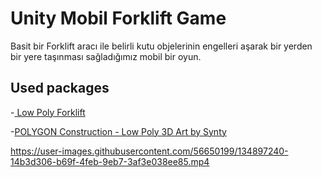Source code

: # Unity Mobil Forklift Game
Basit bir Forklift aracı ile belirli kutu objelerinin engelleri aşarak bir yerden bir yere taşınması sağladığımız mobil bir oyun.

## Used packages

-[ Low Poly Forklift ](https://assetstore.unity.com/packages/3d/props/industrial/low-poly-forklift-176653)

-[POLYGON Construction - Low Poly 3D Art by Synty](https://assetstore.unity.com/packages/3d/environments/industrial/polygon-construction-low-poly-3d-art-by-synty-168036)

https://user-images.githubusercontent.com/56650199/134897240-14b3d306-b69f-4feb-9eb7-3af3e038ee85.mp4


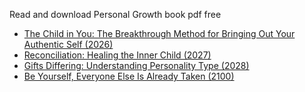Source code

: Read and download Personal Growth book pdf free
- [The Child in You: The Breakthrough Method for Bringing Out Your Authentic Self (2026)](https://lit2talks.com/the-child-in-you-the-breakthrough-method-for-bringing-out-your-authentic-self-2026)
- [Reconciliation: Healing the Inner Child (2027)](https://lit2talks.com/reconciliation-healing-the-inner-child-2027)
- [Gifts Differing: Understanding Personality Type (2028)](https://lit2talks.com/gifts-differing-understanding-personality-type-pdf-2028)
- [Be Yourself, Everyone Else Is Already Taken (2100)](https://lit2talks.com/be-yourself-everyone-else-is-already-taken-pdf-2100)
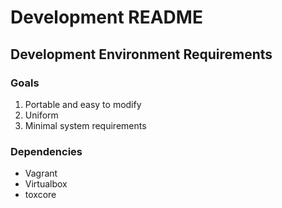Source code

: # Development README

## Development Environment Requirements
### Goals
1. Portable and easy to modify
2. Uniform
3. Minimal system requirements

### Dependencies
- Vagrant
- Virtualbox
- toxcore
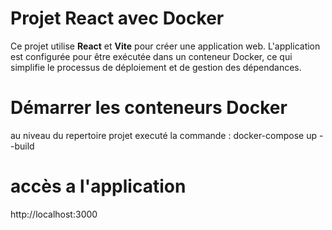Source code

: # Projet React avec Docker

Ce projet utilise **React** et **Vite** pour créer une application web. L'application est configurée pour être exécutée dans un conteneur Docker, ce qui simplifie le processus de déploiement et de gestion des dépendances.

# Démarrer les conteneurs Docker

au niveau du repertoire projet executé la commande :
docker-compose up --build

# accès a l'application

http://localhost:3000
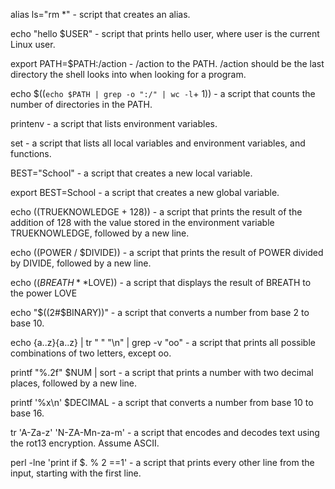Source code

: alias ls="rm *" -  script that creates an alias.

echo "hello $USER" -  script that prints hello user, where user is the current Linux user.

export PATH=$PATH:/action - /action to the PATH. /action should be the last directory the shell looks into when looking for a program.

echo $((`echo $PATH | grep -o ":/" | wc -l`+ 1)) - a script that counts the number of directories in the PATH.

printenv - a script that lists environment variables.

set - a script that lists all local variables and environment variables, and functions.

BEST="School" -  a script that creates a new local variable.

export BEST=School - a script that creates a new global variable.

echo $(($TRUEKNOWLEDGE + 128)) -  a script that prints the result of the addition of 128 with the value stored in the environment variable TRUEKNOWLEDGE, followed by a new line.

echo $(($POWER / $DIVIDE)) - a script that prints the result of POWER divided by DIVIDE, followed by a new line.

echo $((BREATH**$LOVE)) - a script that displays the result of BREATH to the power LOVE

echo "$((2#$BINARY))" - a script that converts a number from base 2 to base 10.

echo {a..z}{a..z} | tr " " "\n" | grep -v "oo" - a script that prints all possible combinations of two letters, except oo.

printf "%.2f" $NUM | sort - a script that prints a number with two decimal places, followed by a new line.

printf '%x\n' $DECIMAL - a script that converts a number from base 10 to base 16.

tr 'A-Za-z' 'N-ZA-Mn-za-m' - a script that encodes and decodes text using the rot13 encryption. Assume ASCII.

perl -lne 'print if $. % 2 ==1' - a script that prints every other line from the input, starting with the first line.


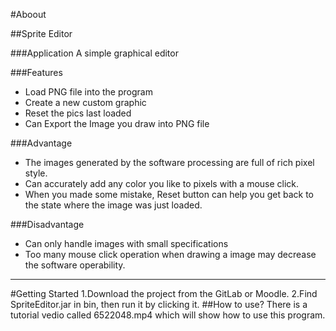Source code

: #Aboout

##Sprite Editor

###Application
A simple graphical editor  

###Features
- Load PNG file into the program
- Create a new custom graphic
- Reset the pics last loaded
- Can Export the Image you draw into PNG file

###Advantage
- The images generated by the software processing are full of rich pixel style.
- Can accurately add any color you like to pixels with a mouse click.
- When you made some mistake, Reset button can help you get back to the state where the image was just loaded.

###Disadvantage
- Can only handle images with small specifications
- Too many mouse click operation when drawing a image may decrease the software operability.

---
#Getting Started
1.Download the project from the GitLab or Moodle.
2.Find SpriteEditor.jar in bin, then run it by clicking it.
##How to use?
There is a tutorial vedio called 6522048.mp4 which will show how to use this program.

============

:: TASK DETAILS ::
Return the material word for word, images omitted.

:: RESPONSE BELOW ::
Source code

: # Unity Mobil Forklift Game
Basit bir Forklift aracı ile belirli kutu objelerinin engelleri aşarak bir yerden bir yere taşınması sağladığımız mobil bir oyun.

## Used packages

-[ Low Poly Forklift ](https://assetstore.unity.com/packages/3d/props/industrial/low-poly-forklift-176653)

-[POLYGON Construction - Low Poly 3D Art by Synty](https://assetstore.unity.com/packages/3d/environments/industrial/polygon-construction-low-poly-3d-art-by-synty-168036)

https://user-images.githubusercontent.com/56650199/134897240-14b3d306-b69f-4feb-9eb7-3af3e038ee85.mp4


Source code

: Read and download Personal Growth book pdf free
- [The Child in You: The Breakthrough Method for Bringing Out Your Authentic Self (2026)](https://lit2talks.com/the-child-in-you-the-breakthrough-method-for-bringing-out-your-authentic-self-2026)
- [Reconciliation: Healing the Inner Child (2027)](https://lit2talks.com/reconciliation-healing-the-inner-child-2027)
- [Gifts Differing: Understanding Personality Type (2028)](https://lit2talks.com/gifts-differing-understanding-personality-type-pdf-2028)
- [Be Yourself, Everyone Else Is Already Taken (2100)](https://lit2talks.com/be-yourself-everyone-else-is-already-taken-pdf-2100)
Source code

: # Development README

## Development Environment Requirements
### Goals
1. Portable and easy to modify
2. Uniform
3. Minimal system requirements

### Dependencies
- Vagrant
- Virtualbox
- toxcore
Source code

: # Projet React avec Docker

Ce projet utilise **React** et **Vite** pour créer une application web. L'application est configurée pour être exécutée dans un conteneur Docker, ce qui simplifie le processus de déploiement et de gestion des dépendances.

# Démarrer les conteneurs Docker

au niveau du repertoire projet executé la commande :
docker-compose up --build

# accès a l'application

http://localhost:3000
Source code

: alias ls="rm *" -  script that creates an alias.

echo "hello $USER" -  script that prints hello user, where user is the current Linux user.

export PATH=$PATH:/action - /action to the PATH. /action should be the last directory the shell looks into when looking for a program.

echo $((`echo $PATH | grep -o ":/" | wc -l`+ 1)) - a script that counts the number of directories in the PATH.

printenv - a script that lists environment variables.

set - a script that lists all local variables and environment variables, and functions.

BEST="School" -  a script that creates a new local variable.

export BEST=School - a script that creates a new global variable.

echo $(($TRUEKNOWLEDGE + 128)) -  a script that prints the result of the addition of 128 with the value stored in the environment variable TRUEKNOWLEDGE, followed by a new line.

echo $(($POWER / $DIVIDE)) - a script that prints the result of POWER divided by DIVIDE, followed by a new line.

echo $((BREATH**$LOVE)) - a script that displays the result of BREATH to the power LOVE

echo "$((2#$BINARY))" - a script that converts a number from base 2 to base 10.

echo {a..z}{a..z} | tr " " "\n" | grep -v "oo" - a script that prints all possible combinations of two letters, except oo.

printf "%.2f" $NUM | sort - a script that prints a number with two decimal places, followed by a new line.

printf '%x\n' $DECIMAL - a script that converts a number from base 10 to base 16.

tr 'A-Za-z' 'N-ZA-Mn-za-m' - a script that encodes and decodes text using the rot13 encryption. Assume ASCII.

perl -lne 'print if $. % 2 ==1' - a script that prints every other line from the input, starting with the first line.


Source code

: #Aboout

##Sprite Editor

###Application
A simple graphical editor  

###Features
- Load PNG file into the program
- Create a new custom graphic
- Reset the pics last loaded
- Can Export the Image you draw into PNG file

###Advantage
- The images generated by the software processing are full of rich pixel style.
- Can accurately add any color you like to pixels with a mouse click.
- When you made some mistake, Reset button can help you get back to the state where the image was just loaded.

###Disadvantage
- Can only handle images with small specifications
- Too many mouse click operation when drawing a image may decrease the software operability.

---
#Getting Started
1.Download the project from the GitLab or Moodle.
2.Find SpriteEditor.jar in bin, then run it by clicking it.
##How to use?
There is a tutorial vedio called 6522048.mp4 which will show how to use this program.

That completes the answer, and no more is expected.